De acuerdo con la doctrina reiterada, entre otras, por las SS 20 Sep. y 27 Oct. 1993 y 16 Ene. y 24 Abr. 1995, el dolo criminal implica el conocimiento de la significación antijurídica del hecho y, a la vez, la voluntad para realizarlo. El dolo va enraizado en la psiquis de la persona por medio de dos circunstancias distintas, una el requisito intelectual o capacidad cognoscitiva, y otra el requisito volitivo, de la voluntad, como desencadenante de todos los deseos y tendencias que se esconden en lo más profundo del alma humana.
El dolo directo (S 29 Ene. 1992) existe cuando, de manera consciente y querida, la voluntad del sujeto se dirige directamente al resultado propuesto, incluidas las consecuencias necesarias del acto que se asumen, en tanto que el denominado dolo eventual concurre si habiéndose representado el agente un resultado dañoso de posible y no necesaria originación, no directamente querido y deseado, se acepta, ello no obstante, sin renunciar a la ejecución de los actos pensados. En cualquier caso ambas modalidades carecen de trascendencia diferencial a la hora de calibrar distintas responsabilidades criminales. El conocimiento del acto y sus consecuencias, así como la probabilidad del resultado dañoso, aunque directamente no se deseare, comportan conforme a la más estricta legalidad la posibilidad de llegar a la imputación criminal.
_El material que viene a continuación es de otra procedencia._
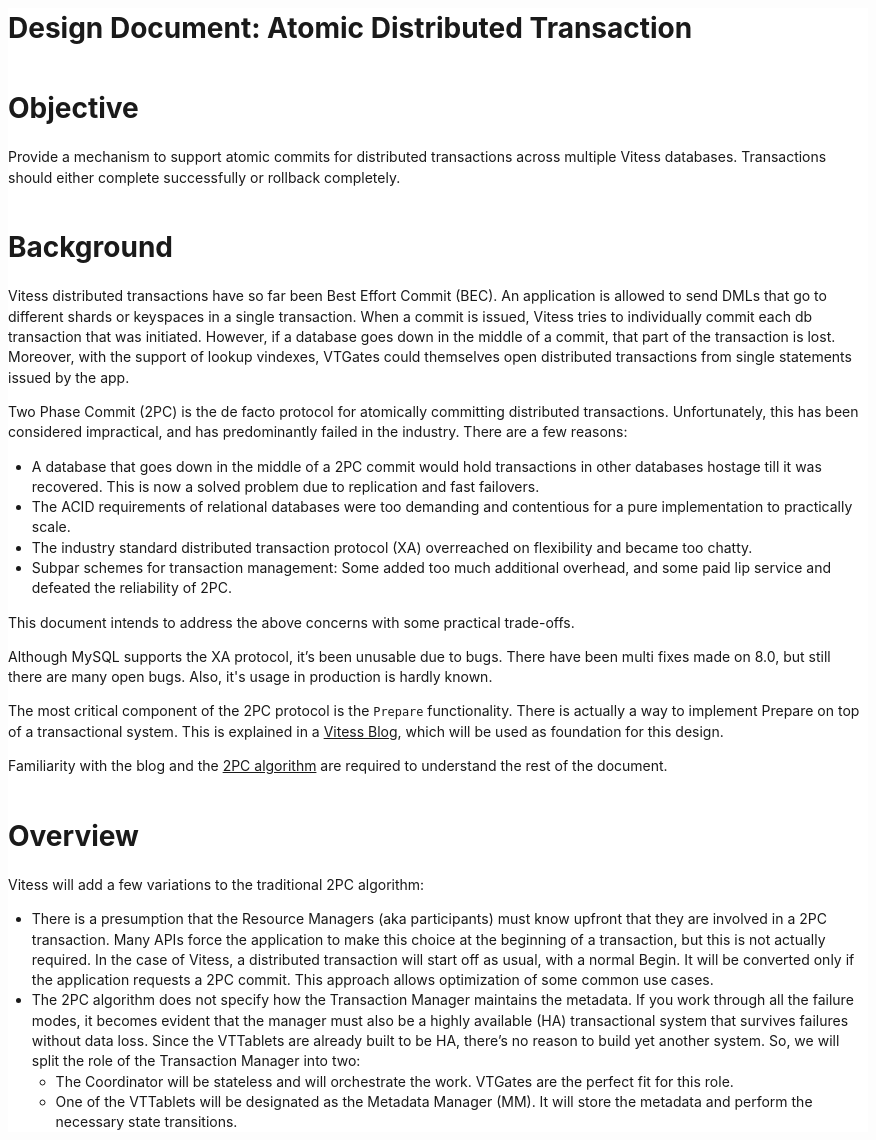 # Design Document: Atomic Distributed Transaction

# Objective

Provide a mechanism to support atomic commits for distributed transactions across multiple Vitess databases. Transactions should either complete successfully or rollback completely.

# Background

Vitess distributed transactions have so far been Best Effort Commit (BEC). An application is allowed to send DMLs that go to different shards or keyspaces in a single transaction. When a commit is issued, Vitess tries to individually commit each db transaction that was initiated. However, if a database goes down in the middle of a commit, that part of the transaction is lost. Moreover, with the support of lookup vindexes, VTGates could themselves open distributed transactions from single statements issued by the app.

Two Phase Commit (2PC) is the de facto protocol for atomically committing distributed transactions. Unfortunately, this has been considered impractical, and has predominantly failed in the industry. There are a few reasons:

* A database that goes down in the middle of a 2PC commit would hold transactions in other databases hostage till it was recovered. This is now a solved problem due to replication and fast failovers.
* The ACID requirements of relational databases were too demanding and contentious for a pure implementation to practically scale.
* The industry standard distributed transaction protocol (XA) overreached on flexibility and became too chatty.
* Subpar schemes for transaction management: Some added too much additional overhead, and some paid lip service and defeated the reliability of 2PC.

This document intends to address the above concerns with some practical trade-offs.

Although MySQL supports the XA protocol, it’s been unusable due to bugs. There have been multi fixes made on 8.0, but still there are many open bugs. Also, it's usage in production is hardly known.

The most critical component of the 2PC protocol is the `Prepare` functionality. There is actually a way to implement Prepare on top of a transactional system. This is explained in a [Vitess Blog](https://vitess.io/blog/2016-06-07-distributed-transactions-in-vitess/), which will be used as foundation for this design.

Familiarity with the blog and the [2PC algorithm](http://c2.com/cgi/wiki?TwoPhaseCommit) are required to understand the rest of the document.

# Overview

Vitess will add a few variations to the traditional 2PC algorithm:

* There is a presumption that the Resource Managers (aka participants) must know upfront that they are involved in a 2PC transaction. Many APIs force the application to make this choice at the beginning of a transaction, but this is not actually required. In the case of Vitess, a distributed transaction will start off as usual, with a normal Begin. It will be converted only if the application requests a 2PC commit. This approach allows optimization of some common use cases.
* The 2PC algorithm does not specify how the Transaction Manager maintains the metadata. If you work through all the failure modes, it becomes evident that the manager must also be a highly available (HA) transactional system that survives failures without data loss. Since the VTTablets are already built to be HA, there’s no reason to build yet another system. So, we will split the role of the Transaction Manager into two:
  -   The Coordinator will be stateless and will orchestrate the work. VTGates are the perfect fit for this role.
  -   One of the VTTablets will be designated as the Metadata Manager (MM). It will store the metadata and perform the necessary state transitions.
Ese dolo, directo o indirecto, como querer (distinto del móvil como fin u objetivo perseguido), ha de inducirse lícita y racionalmente de cuantas circunstancias giren alrededor de la conducta enjuiciada, en cuyo análisis no puede faltar el amplio estudio de la personalidad del sujeto de que se trate, junto con todas aquéllas (anteriores, coetáneas y posteriores) que estén en el hecho concreto acaecido, con apoyo siempre del razonamiento deductivo que impone el art. 1253 CC.
Tratando de explicar las diferencias entre las conductas intencionales, especialmente indirectas, y las imprudentes (SS 25 Nov. 1991 y 20 Feb. 1993), esta Sala 2.ª ha seguido las teorías de la probabilidad, del sentimiento y del consentimiento, pero dando más relevancia a esta última por resultar, fundamentalmente, la menos equívoca. El conocimiento de la probabilidad del evento, junto al deseo o sentimiento de que el mismo no se produzca, no obsta para que el sujeto activo acepte porque consiente tal consecuencia (dolo eventual). Se erige así el consentimiento en el eje de la disquisición por cuanto que con él se define y concreta el dolo eventual (el autor preferiría que el resultado no se ocasionara pero, de ser inevitable su producción, la asume sin desistir de la acción que pueda causarlo).
La diferenciación entre el dolo eventual y la culpa consciente suscita doctrinalmente las más dispares controversias en un amplio tema en el que las perspectivas subjetiva y objetiva se entrecruzan y confunden. Frente a las teorías que opinaban que el dolo eventual debía ser absorbido por la imprudencia, o que la culpa consciente realmente no se diferencia del repetido dolo eventual, acabó por imponerse la idea de que entre ambos conceptos existe una nota común determinada por la posibilidad de producción del resultado en la representación del agente. Lo que ocurre es que en el dolo eventual se presenta como probable ex ante y pese a ello se consiente en la ejecución conforme a lo ya expuesto, en tanto que en los casos de culpa consciente, tal posibilidad se ofrece al conocimiento del autor simultáneamente a la acción, sobre la misma dinámica fáctica, pero confiando plenamente en que el resultado no se originará (ver las SS 20 y 22 Sep. 1993). También, y sobre la base de la peligrosidad, se dice que la representación de un peligro concreto determina el dolo indirecto, en tanto que la representación del peligro abstracto desemboca en la simple acción culposa.